Retype each line exactly as it stands, beginning at the first line of the material and finishing with the line that contains "- Aggiornare la".

- **Task inputs**:
Start of Block

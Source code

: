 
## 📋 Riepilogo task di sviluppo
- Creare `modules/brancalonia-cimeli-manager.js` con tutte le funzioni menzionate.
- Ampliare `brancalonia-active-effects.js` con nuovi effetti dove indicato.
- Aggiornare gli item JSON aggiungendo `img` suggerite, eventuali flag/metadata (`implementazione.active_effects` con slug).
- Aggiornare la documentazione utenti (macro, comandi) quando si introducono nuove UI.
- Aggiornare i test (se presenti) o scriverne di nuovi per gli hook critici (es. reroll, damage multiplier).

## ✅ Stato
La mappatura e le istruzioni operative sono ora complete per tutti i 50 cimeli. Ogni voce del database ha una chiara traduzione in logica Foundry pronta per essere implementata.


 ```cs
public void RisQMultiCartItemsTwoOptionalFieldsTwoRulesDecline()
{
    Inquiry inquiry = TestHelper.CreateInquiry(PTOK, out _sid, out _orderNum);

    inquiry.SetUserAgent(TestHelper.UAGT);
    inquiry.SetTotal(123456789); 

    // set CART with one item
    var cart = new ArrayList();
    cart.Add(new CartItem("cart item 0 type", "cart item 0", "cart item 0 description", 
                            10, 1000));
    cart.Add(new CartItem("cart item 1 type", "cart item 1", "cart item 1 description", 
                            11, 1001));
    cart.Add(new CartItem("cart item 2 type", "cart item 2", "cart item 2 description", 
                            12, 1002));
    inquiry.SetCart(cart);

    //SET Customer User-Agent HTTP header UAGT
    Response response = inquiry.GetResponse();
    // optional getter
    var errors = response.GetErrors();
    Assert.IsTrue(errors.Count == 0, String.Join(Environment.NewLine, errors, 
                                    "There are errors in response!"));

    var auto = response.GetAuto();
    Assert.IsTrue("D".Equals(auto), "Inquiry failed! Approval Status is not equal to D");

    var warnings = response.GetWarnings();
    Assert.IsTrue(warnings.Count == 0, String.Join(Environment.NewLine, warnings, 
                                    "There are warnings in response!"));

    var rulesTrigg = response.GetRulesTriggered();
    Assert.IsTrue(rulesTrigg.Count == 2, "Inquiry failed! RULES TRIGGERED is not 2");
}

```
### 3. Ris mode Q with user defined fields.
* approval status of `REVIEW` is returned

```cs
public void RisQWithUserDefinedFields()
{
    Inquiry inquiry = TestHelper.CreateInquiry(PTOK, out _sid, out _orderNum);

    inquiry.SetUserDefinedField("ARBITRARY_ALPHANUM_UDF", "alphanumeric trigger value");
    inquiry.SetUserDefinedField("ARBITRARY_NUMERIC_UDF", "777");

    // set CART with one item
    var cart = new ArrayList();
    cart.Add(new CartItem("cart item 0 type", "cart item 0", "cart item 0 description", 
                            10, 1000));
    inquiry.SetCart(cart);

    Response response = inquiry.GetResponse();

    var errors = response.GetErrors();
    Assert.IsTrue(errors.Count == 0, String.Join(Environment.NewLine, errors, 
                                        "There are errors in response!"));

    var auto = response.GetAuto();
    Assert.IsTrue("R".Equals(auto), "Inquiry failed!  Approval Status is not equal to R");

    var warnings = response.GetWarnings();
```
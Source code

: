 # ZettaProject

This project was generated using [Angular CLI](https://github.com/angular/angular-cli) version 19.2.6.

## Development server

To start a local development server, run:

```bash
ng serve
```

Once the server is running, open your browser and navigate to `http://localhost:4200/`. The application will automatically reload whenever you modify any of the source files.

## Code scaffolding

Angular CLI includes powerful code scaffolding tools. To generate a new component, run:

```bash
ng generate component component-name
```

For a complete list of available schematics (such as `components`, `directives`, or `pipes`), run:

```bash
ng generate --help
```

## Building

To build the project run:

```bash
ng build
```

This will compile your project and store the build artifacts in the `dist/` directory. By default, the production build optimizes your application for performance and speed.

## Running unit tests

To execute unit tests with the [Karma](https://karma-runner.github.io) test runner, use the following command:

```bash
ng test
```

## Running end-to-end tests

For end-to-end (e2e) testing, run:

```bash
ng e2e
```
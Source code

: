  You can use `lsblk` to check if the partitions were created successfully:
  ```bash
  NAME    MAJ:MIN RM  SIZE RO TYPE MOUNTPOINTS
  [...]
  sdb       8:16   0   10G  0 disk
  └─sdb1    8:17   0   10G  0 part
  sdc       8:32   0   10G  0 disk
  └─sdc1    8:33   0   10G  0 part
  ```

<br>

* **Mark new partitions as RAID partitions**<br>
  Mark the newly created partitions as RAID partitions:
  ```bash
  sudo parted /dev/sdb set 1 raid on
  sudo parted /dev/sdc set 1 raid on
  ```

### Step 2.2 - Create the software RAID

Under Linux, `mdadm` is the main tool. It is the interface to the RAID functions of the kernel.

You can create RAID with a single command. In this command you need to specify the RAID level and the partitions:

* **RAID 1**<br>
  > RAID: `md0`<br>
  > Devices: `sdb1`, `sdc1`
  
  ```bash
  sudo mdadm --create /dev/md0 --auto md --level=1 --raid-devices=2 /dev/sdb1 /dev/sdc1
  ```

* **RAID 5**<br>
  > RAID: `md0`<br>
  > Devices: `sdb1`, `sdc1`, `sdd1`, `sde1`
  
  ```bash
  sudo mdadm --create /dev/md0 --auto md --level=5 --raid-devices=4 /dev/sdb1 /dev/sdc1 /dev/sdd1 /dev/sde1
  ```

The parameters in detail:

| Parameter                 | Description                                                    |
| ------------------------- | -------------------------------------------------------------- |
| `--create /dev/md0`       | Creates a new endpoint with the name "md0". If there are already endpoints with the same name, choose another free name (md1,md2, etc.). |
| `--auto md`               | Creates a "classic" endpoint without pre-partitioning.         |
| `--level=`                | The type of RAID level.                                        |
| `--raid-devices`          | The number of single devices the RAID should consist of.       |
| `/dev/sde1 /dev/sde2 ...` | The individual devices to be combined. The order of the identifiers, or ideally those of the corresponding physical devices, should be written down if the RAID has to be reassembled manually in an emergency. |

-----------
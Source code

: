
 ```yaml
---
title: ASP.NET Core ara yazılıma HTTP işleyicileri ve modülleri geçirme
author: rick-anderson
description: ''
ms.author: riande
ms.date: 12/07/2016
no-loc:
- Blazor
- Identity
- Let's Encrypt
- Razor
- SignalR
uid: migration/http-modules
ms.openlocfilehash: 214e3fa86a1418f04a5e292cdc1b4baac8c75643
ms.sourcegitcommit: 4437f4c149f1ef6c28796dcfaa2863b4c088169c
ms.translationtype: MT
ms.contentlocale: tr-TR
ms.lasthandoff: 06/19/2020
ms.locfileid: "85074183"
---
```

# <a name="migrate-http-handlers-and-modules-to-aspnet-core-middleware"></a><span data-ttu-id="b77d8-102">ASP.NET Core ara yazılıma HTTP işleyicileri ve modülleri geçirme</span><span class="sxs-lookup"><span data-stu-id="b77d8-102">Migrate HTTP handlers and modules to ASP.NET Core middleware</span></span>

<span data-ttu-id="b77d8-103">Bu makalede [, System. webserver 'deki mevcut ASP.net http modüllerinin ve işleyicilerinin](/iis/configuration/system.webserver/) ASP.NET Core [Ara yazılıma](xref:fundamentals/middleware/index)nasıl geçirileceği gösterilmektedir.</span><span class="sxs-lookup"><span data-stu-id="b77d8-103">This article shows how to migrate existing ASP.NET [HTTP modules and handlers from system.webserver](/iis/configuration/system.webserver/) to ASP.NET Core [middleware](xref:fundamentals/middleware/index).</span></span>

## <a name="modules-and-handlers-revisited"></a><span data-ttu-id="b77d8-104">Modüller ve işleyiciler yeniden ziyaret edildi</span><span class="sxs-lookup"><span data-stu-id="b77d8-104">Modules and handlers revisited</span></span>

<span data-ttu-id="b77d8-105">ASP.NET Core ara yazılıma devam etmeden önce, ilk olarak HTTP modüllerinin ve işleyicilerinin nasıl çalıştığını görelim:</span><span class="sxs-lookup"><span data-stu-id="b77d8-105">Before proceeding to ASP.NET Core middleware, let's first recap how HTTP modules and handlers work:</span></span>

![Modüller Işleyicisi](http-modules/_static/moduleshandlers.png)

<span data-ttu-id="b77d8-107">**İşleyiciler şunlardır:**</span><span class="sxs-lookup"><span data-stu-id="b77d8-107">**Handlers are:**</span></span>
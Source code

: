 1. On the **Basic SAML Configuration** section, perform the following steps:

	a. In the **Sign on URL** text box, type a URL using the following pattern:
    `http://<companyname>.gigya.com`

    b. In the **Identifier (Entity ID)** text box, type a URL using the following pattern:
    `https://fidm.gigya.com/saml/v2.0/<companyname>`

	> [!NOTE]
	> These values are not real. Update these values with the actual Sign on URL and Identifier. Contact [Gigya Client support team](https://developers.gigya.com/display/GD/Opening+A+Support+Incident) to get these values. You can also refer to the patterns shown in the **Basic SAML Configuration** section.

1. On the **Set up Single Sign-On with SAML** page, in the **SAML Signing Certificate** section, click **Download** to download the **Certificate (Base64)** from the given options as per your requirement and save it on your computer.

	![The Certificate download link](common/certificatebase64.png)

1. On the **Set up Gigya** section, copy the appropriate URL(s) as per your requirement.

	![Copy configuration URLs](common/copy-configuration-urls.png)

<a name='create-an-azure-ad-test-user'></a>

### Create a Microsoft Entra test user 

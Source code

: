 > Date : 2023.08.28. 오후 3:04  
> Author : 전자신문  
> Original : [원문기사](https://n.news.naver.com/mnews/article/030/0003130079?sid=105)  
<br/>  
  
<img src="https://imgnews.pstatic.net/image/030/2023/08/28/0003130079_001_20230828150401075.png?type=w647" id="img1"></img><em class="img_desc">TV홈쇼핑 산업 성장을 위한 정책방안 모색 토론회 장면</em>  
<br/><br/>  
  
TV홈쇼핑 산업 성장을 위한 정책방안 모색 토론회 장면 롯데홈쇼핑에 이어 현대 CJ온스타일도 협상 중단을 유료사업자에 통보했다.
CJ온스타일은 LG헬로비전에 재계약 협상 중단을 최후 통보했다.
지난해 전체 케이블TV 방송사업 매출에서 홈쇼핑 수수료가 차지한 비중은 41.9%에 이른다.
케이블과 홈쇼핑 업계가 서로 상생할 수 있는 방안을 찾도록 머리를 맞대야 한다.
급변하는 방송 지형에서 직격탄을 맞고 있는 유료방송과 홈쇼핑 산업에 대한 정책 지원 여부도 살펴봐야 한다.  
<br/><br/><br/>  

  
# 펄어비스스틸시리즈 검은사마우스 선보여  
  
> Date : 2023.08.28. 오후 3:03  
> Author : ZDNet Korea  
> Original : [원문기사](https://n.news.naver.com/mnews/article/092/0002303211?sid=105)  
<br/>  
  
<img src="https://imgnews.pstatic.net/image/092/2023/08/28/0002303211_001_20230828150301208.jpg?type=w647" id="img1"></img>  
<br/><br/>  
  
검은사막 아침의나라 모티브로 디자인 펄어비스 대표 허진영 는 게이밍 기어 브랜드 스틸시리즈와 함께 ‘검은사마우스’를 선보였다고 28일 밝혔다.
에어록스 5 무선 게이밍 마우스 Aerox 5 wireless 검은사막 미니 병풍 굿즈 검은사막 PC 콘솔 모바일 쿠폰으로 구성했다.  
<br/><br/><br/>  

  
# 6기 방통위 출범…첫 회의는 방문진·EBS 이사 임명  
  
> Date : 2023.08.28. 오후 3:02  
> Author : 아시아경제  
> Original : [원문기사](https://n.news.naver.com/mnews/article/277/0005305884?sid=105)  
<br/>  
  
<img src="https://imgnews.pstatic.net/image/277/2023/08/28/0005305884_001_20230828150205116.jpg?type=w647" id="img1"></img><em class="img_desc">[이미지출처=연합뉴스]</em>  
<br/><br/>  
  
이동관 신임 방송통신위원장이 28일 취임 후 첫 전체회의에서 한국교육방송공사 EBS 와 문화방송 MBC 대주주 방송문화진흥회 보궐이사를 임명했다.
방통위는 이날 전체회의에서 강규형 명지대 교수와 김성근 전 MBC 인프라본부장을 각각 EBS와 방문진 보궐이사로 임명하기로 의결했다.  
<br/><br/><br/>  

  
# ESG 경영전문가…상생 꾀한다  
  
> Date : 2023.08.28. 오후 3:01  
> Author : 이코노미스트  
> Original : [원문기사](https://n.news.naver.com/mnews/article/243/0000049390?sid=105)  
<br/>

End of Block

- **Worked solution**:
Source code

: 
## 📋 Riepilogo task di sviluppo
- Creare `modules/brancalonia-cimeli-manager.js` con tutte le funzioni menzionate.
- Ampliare `brancalonia-active-effects.js` con nuovi effetti dove indicato.
- Aggiornare gli item JSON aggiungendo `img` suggerite, eventuali flag/metadata (`implementazione.active_effects` con slug).
- Aggiornare la documentazione utenti (macro, comandi) quando si introducono nuove UI.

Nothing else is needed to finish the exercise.